S3 File Source
Emit lines of flat files stored in s3 based object storage as cloud events.


About
S3 File Source is kubernetes job dynamically created by Job Trigger ksvc.
Configuration
Following are the configuration options for the file source. These values can be statically mentioned
as a environment variable or as a query parameter to the job trigger knative service.
- S3_URL
- S3_BUCKET
- S3_REGION
- S3_ACCESS_KEY
- S3_SECRET_KEY
- S3_FILE_NAME
- CHUNK_SIZE - Bytes to be downloaded each time from s3 (Default - 50mb)

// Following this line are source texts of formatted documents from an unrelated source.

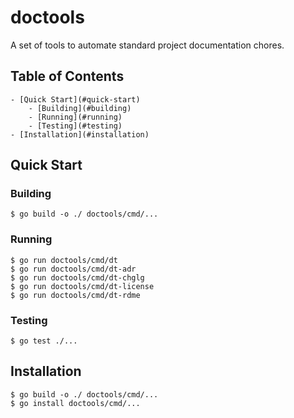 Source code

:# doctools

A set of tools to automate standard project documentation chores.


## Table of Contents

	- [Quick Start](#quick-start)
	    - [Building](#building)
	    - [Running](#running)
	    - [Testing](#testing)
	- [Installation](#installation)


## Quick Start


### Building

```console
$ go build -o ./ doctools/cmd/...
```


### Running

```console
$ go run doctools/cmd/dt
$ go run doctools/cmd/dt-adr
$ go run doctools/cmd/dt-chglg
$ go run doctools/cmd/dt-license
$ go run doctools/cmd/dt-rdme
```


### Testing

```console
$ go test ./...
```


## Installation

```console
$ go build -o ./ doctools/cmd/...
$ go install doctools/cmd/...
```
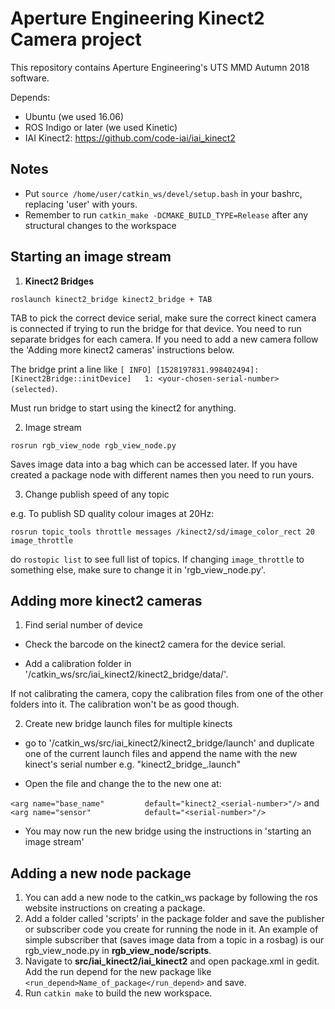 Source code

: # Aperture Engineering Kinect2 Camera project

This repository contains Aperture Engineering's UTS MMD Autumn 2018 software.

Depends:
- Ubuntu (we used 16.06)
- ROS Indigo or later (we used Kinetic)
- IAI Kinect2: https://github.com/code-iai/iai_kinect2

## Notes
- Put `source /home/user/catkin_ws/devel/setup.bash` in your bashrc, replacing 'user' with yours.
- Remember to run `catkin_make -DCMAKE_BUILD_TYPE=Release` after any structural changes to the workspace

## Starting an image stream

1. **Kinect2 Bridges**

```
roslaunch kinect2_bridge kinect2_bridge + TAB
```

TAB to pick the correct device serial, make sure the correct kinect camera is connected if trying to run the bridge for that device. You need to run separate bridges for each camera. If you need to add a new camera follow the 'Adding more kinect2 cameras' instructions below.

The bridge print a line like `[ INFO] [1528197831.998402494]: [Kinect2Bridge::initDevice]   1: <your-chosen-serial-number> (selected)`.

Must run bridge to start using the kinect2 for anything.

2. Image stream

```
rosrun rgb_view_node rgb_view_node.py
```

Saves image data into a bag which can be accessed later. If you have created a package node with different names then you need to run yours.

3. Change publish speed of any topic

e.g. To publish SD quality colour images at 20Hz:

```
rosrun topic_tools throttle messages /kinect2/sd/image_color_rect 20 image_throttle
```

do `rostopic list` to see full list of topics. 
If changing `image_throttle` to something else, make sure to change it in 'rgb_view_node.py'.

## Adding more kinect2 cameras

1. Find serial number of device

- Check the barcode on the kinect2 camera for the device serial.

- Add a calibration folder in '/catkin_ws/src/iai_kinect2/kinect2_bridge/data/<serial-number>'.

If not calibrating the camera, copy the calibration files from one of the other folders into it. The calibration won't be as good though.

2.  Create new bridge launch files for multiple kinects

- go to '/catkin_ws/src/iai_kinect2/kinect2_bridge/launch' and duplicate one of the current launch files and append the name with the new kinect's serial number e.g. "kinect2_bridge_<serial-number>.launch"

- Open the file and change the <serial-number> to the new one at:

`<arg name="base_name"         default="kinect2_<serial-number>"/>`
and 
`<arg name="sensor"            default="<serial-number>"/>`

- You may now run the new bridge using the instructions in 'starting an image stream'

## Adding a new node package

1. You can add a new node to the catkin_ws package by following the ros website instructions on creating a package. 
2. Add a folder called 'scripts' in the package folder and save the publisher or subscriber code you create for running the node in it. An example of simple subscriber that (saves image data from a topic in a rosbag) is our rgb_view_node.py in **rgb_view_node/scripts**.
3. Navigate to **src/iai_kinect2/iai_kinect2** and open package.xml in gedit. Add the run depend for the new package like `<run_depend>Name_of_package</run_depend>` and save.
4. Run `catkin make` to build the new workspace.


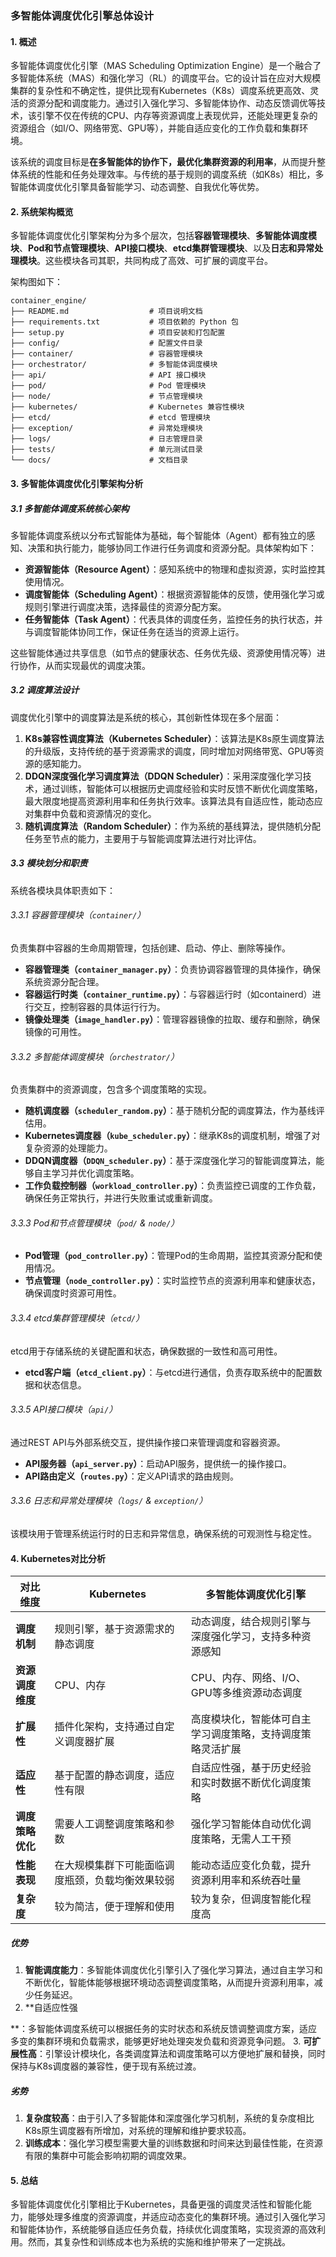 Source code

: ### 多智能体调度优化引擎总体设计

#### 1. 概述
多智能体调度优化引擎（MAS Scheduling Optimization Engine）是一个融合了多智能体系统（MAS）和强化学习（RL）的调度平台。它的设计旨在应对大规模集群的复杂性和不确定性，提供比现有Kubernetes（K8s）调度系统更高效、灵活的资源分配和调度能力。通过引入强化学习、多智能体协作、动态反馈调优等技术，该引擎不仅在传统的CPU、内存等资源调度上表现优异，还能处理更复杂的资源组合（如I/O、网络带宽、GPU等），并能自适应变化的工作负载和集群环境。

该系统的调度目标是**在多智能体的协作下，最优化集群资源的利用率**，从而提升整体系统的性能和任务处理效率。与传统的基于规则的调度系统（如K8s）相比，多智能体调度优化引擎具备智能学习、动态调整、自我优化等优势。

#### 2. 系统架构概览
多智能体调度优化引擎架构分为多个层次，包括**容器管理模块**、**多智能体调度模块**、**Pod和节点管理模块**、**API接口模块**、**etcd集群管理模块**、以及**日志和异常处理模块**。这些模块各司其职，共同构成了高效、可扩展的调度平台。

架构图如下：

```
container_engine/
├── README.md                  # 项目说明文档
├── requirements.txt           # 项目依赖的 Python 包
├── setup.py                   # 项目安装和打包配置
├── config/                    # 配置文件目录
├── container/                 # 容器管理模块
├── orchestrator/              # 多智能体调度模块
├── api/                       # API 接口模块
├── pod/                       # Pod 管理模块
├── node/                      # 节点管理模块
├── kubernetes/                # Kubernetes 兼容性模块
├── etcd/                      # etcd 管理模块
├── exception/                 # 异常处理模块
├── logs/                      # 日志管理目录
├── tests/                     # 单元测试目录
└── docs/                      # 文档目录
```

#### 3. 多智能体调度优化引擎架构分析

##### 3.1 多智能体调度系统核心架构
多智能体调度系统以分布式智能体为基础，每个智能体（Agent）都有独立的感知、决策和执行能力，能够协同工作进行任务调度和资源分配。具体架构如下：
- **资源智能体（Resource Agent）**：感知系统中的物理和虚拟资源，实时监控其使用情况。
- **调度智能体（Scheduling Agent）**：根据资源智能体的反馈，使用强化学习或规则引擎进行调度决策，选择最佳的资源分配方案。
- **任务智能体（Task Agent）**：代表具体的调度任务，监控任务的执行状态，并与调度智能体协同工作，保证任务在适当的资源上运行。

这些智能体通过共享信息（如节点的健康状态、任务优先级、资源使用情况等）进行协作，从而实现最优的调度决策。

##### 3.2 调度算法设计
调度优化引擎中的调度算法是系统的核心，其创新性体现在多个层面：
1. **K8s兼容性调度算法（Kubernetes Scheduler）**：该算法是K8s原生调度算法的升级版，支持传统的基于资源需求的调度，同时增加对网络带宽、GPU等资源的感知能力。
2. **DDQN深度强化学习调度算法（DDQN Scheduler）**：采用深度强化学习技术，通过训练，智能体可以根据历史调度经验和实时反馈不断优化调度策略，最大限度地提高资源利用率和任务执行效率。该算法具有自适应性，能动态应对集群中负载和资源情况的变化。
3. **随机调度算法（Random Scheduler）**：作为系统的基线算法，提供随机分配任务至节点的能力，主要用于与智能调度算法进行对比评估。

##### 3.3 模块划分和职责
系统各模块具体职责如下：

###### 3.3.1 容器管理模块（`container/`）
负责集群中容器的生命周期管理，包括创建、启动、停止、删除等操作。
- **容器管理类（`container_manager.py`）**：负责协调容器管理的具体操作，确保系统资源分配合理。
- **容器运行时类（`container_runtime.py`）**：与容器运行时（如containerd）进行交互，控制容器的具体运行行为。
- **镜像处理类（`image_handler.py`）**：管理容器镜像的拉取、缓存和删除，确保镜像的可用性。

###### 3.3.2 多智能体调度模块（`orchestrator/`）
负责集群中的资源调度，包含多个调度策略的实现。
- **随机调度器（`scheduler_random.py`）**：基于随机分配的调度算法，作为基线评估用。
- **Kubernetes调度器（`kube_scheduler.py`）**：继承K8s的调度机制，增强了对复杂资源的处理能力。
- **DDQN调度器（`DDQN_scheduler.py`）**：基于深度强化学习的智能调度算法，能够自主学习并优化调度策略。
- **工作负载控制器（`workload_controller.py`）**：负责监控已调度的工作负载，确保任务正常执行，并进行失败重试或重新调度。

###### 3.3.3 Pod和节点管理模块（`pod/` & `node/`）
- **Pod管理（`pod_controller.py`）**：管理Pod的生命周期，监控其资源分配和使用情况。
- **节点管理（`node_controller.py`）**：实时监控节点的资源利用率和健康状态，确保调度时资源可用性。

###### 3.3.4 etcd集群管理模块（`etcd/`）
etcd用于存储系统的关键配置和状态，确保数据的一致性和高可用性。
- **etcd客户端（`etcd_client.py`）**：与etcd进行通信，负责存取系统中的配置数据和状态信息。

###### 3.3.5 API接口模块（`api/`）
通过REST API与外部系统交互，提供操作接口来管理调度和容器资源。
- **API服务器（`api_server.py`）**：启动API服务，提供统一的操作接口。
- **API路由定义（`routes.py`）**：定义API请求的路由规则。

###### 3.3.6 日志和异常处理模块（`logs/` & `exception/`）
该模块用于管理系统运行时的日志和异常信息，确保系统的可观测性与稳定性。

#### 4. Kubernetes对比分析

| **对比维度**         | **Kubernetes**                                           | **多智能体调度优化引擎**                                    |
|----------------------|--------------------------------------------------------|-------------------------------------------------------------|
| **调度机制**         | 规则引擎，基于资源需求的静态调度                        | 动态调度，结合规则引擎与深度强化学习，支持多种资源感知      |
| **资源调度维度**     | CPU、内存                                               | CPU、内存、网络、I/O、GPU等多维资源动态调度                  |
| **扩展性**           | 插件化架构，支持通过自定义调度器扩展                   | 高度模块化，智能体可自主学习调度策略，支持调度策略灵活扩展  |
| **适应性**           | 基于配置的静态调度，适应性有限                         | 自适应性强，基于历史经验和实时数据不断优化调度策略          |
| **调度策略优化**     | 需要人工调整调度策略和参数                             | 强化学习智能体自动优化调度策略，无需人工干预                 |
| **性能表现**         | 在大规模集群下可能面临调度瓶颈，负载均衡效果较弱        | 能动态适应变化负载，提升资源利用率和系统吞吐量               |
| **复杂度**           | 较为简洁，便于理解和使用                               | 较为复杂，但调度智能化程度高                                 |

##### 优势
1. **智能调度能力**：多智能体调度优化引擎引入了强化学习算法，通过自主学习和不断优化，智能体能够根据环境动态调整调度策略，从而提升资源利用率，减少任务延迟。
2. **自适应性强

**：多智能体调度系统可以根据任务的实时状态和系统反馈调整调度方案，适应多变的集群环境和负载需求，能够更好地处理突发负载和资源竞争问题。
3. **可扩展性高**：引擎设计模块化，各类调度算法和调度策略可以方便地扩展和替换，同时保持与K8s调度器的兼容性，便于现有系统过渡。

##### 劣势
1. **复杂度较高**：由于引入了多智能体和深度强化学习机制，系统的复杂度相比K8s原生调度器有所增加，对系统的理解和维护要求较高。
2. **训练成本**：强化学习模型需要大量的训练数据和时间来达到最佳性能，在资源有限的集群中可能会影响初期的调度效果。

#### 5. 总结
多智能体调度优化引擎相比于Kubernetes，具备更强的调度灵活性和智能化能力，能够处理多维度的资源调度，并适应动态变化的集群环境。通过引入强化学习和智能体协作，系统能够自适应任务负载，持续优化调度策略，实现资源的高效利用。然而，其复杂性和训练成本也为系统的实施和维护带来了一定挑战。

- SINK_DUMP_COUNT - Number of lines to be sent to the sink in one request (Default - 100)
- SINK_RETRY_COUNT - Number of times to retry on failure (Default - 3)
- SINK_RETRY_INTERVAL - Seconds to wait before next retry (Default - 1)
Example
Please check out the example page on how to use s3 file source
Sample S3 File source
apiVersion: serving.knative.dev/v1
kind: Service
metadata:
name: s3-file-source-svc
namespace: demo
spec:
template:
spec:
containers:
- env:
- name: JOB_SPEC
value: "{\"Image\": \"murugappans/s3-file-source:v1\",\"Name\": \"s3-file-source-job\", \"EnvFromSecretorCM\": [{\"Name\": \"s3-access\",\"Type\": \"Secret\"}]}"
image: murugappans/job-trigger:v1
Limitation
Currently the file processing is sequential, I am working on making it parallel.